*** Block opens ***
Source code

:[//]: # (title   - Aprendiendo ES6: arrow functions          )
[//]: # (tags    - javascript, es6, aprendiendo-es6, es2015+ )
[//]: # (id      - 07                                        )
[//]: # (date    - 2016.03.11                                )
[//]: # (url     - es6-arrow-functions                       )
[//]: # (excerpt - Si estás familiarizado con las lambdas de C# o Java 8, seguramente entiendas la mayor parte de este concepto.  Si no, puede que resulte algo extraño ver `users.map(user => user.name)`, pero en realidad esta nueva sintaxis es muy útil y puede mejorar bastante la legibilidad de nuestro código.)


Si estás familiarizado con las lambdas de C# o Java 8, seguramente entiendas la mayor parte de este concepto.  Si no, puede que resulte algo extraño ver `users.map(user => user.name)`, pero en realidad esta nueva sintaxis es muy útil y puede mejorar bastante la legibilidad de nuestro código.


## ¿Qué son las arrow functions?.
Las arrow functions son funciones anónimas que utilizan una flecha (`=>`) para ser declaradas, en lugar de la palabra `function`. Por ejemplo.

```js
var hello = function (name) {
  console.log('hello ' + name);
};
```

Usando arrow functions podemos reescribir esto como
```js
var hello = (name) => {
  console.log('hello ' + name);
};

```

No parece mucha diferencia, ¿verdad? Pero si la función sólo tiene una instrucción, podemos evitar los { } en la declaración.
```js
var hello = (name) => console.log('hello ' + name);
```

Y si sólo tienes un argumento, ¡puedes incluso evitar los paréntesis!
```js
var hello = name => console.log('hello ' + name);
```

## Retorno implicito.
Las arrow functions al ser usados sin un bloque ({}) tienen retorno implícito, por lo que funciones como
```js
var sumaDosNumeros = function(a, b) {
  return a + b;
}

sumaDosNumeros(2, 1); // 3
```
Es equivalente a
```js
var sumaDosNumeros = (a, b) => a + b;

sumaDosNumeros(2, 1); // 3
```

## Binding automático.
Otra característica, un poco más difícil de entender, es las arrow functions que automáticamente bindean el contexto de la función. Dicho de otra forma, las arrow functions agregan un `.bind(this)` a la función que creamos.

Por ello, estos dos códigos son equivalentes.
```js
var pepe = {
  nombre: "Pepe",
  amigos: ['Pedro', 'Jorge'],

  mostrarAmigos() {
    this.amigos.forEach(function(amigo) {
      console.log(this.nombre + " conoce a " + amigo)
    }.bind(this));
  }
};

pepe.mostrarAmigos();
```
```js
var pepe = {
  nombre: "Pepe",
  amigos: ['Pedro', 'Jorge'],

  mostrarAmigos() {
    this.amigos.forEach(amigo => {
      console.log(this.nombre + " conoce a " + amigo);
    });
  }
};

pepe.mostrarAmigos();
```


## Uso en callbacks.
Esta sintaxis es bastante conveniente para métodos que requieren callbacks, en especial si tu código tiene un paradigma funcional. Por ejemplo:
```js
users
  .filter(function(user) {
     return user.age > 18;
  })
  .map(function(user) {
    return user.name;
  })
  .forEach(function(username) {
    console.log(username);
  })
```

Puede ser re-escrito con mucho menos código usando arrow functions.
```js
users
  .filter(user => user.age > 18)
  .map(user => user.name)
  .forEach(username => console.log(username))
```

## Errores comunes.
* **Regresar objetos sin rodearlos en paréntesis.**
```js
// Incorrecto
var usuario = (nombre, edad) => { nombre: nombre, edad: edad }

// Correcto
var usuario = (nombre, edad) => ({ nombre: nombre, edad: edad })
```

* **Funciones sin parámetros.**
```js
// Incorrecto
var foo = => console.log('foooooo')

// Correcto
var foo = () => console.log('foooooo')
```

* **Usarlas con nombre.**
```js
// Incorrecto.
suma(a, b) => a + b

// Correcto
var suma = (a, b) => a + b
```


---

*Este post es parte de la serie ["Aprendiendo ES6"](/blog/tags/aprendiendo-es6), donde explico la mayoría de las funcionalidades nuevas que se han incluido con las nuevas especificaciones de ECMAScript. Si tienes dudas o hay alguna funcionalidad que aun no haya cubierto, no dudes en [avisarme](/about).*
*** Block closes ***
*** Block opens ***
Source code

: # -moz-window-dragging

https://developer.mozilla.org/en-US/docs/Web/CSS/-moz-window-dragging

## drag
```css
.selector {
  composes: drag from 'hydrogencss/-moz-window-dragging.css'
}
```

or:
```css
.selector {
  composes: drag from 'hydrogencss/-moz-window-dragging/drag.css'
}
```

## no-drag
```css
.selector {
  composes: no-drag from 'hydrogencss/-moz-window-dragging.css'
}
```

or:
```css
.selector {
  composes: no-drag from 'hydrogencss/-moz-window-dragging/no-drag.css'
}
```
*** Block closes ***
*** Block opens ***
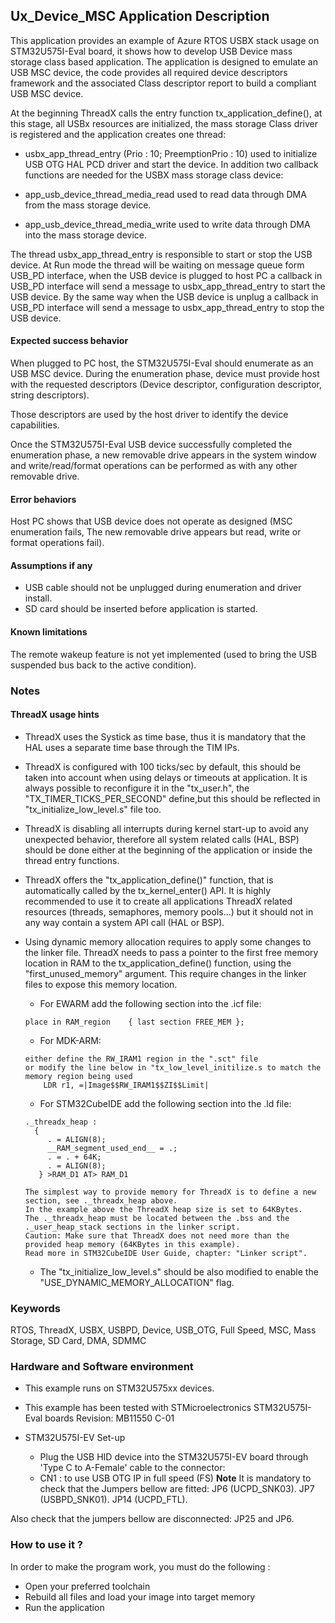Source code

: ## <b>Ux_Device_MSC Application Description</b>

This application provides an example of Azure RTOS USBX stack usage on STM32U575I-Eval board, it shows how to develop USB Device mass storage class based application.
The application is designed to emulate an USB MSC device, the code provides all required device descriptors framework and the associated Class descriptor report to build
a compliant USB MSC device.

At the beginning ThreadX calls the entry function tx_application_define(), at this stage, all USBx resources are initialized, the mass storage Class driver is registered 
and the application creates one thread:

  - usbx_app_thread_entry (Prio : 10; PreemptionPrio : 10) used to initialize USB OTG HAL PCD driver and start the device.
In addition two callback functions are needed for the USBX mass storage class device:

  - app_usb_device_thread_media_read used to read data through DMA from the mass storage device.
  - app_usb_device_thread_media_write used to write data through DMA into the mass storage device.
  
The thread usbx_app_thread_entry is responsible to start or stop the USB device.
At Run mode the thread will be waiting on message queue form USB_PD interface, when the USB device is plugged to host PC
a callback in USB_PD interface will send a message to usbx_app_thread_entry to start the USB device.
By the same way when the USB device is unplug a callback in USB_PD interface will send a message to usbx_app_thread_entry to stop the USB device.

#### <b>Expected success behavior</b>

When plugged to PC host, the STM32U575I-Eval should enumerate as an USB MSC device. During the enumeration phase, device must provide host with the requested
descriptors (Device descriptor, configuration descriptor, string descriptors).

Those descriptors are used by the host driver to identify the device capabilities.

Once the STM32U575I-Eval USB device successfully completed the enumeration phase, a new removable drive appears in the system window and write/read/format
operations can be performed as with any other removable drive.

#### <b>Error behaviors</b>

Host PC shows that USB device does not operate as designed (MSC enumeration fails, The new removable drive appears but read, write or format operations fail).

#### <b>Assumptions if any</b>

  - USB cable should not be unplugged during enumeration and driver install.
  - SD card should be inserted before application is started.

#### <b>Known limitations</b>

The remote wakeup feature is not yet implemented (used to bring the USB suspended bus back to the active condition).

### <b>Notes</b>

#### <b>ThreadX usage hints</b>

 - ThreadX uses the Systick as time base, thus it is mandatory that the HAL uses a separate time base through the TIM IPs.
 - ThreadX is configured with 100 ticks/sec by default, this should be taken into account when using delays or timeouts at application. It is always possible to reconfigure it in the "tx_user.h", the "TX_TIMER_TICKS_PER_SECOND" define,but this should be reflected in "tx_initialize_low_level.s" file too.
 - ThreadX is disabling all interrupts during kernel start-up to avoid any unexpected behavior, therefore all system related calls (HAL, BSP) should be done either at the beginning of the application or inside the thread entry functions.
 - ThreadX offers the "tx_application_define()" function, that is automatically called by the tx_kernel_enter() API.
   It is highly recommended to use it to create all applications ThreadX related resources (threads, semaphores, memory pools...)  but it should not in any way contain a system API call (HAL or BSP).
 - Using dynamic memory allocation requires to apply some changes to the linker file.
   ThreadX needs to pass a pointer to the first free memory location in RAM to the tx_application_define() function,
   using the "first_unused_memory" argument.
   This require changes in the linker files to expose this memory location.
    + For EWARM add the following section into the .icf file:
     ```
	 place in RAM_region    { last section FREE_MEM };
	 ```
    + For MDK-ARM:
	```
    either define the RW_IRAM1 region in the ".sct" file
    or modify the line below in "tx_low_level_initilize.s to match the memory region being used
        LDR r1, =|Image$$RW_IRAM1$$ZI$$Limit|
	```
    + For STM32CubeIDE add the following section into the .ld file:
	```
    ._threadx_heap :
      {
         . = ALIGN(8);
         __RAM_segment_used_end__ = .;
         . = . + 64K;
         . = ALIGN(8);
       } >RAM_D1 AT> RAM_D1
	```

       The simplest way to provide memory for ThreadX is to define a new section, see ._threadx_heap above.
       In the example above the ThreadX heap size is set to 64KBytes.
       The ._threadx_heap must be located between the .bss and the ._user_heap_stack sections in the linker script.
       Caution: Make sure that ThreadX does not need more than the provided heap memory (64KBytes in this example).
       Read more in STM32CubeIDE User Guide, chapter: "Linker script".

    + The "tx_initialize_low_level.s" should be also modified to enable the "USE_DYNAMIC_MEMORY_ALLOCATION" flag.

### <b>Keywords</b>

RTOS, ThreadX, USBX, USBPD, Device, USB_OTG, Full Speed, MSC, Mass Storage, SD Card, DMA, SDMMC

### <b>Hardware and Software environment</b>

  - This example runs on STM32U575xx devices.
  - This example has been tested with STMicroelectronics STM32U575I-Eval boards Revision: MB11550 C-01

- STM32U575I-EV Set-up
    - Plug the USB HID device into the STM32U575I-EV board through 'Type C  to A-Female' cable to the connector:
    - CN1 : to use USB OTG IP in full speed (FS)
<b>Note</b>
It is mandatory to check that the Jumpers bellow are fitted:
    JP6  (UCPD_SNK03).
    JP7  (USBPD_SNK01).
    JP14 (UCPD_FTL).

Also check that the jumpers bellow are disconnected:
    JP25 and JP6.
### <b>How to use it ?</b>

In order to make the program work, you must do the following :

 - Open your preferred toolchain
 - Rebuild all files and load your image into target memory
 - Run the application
*** Block closes ***
Exercise goal » Retype exactly the lines of the data above that fall between the line with "RTOS, ThreadX, USBX, USBPD, Device, USB_OTG, Full" and the line with "JP14 (UCPD_FTL).", inclusive, and add nothing.

Your response »
RTOS, ThreadX, USBX, USBPD, Device, USB_OTG, Full Speed, MSC, Mass Storage, SD Card, DMA, SDMMC

### <b>Hardware and Software environment</b>

  - This example runs on STM32U575xx devices.
  - This example has been tested with STMicroelectronics STM32U575I-Eval boards Revision: MB11550 C-01

- STM32U575I-EV Set-up
    - Plug the USB HID device into the STM32U575I-EV board through 'Type C  to A-Female' cable to the connector:
    - CN1 : to use USB OTG IP in full speed (FS)
<b>Note</b>
It is mandatory to check that the Jumpers bellow are fitted:
    JP6  (UCPD_SNK03).
    JP7  (USBPD_SNK01).
    JP14 (UCPD_FTL).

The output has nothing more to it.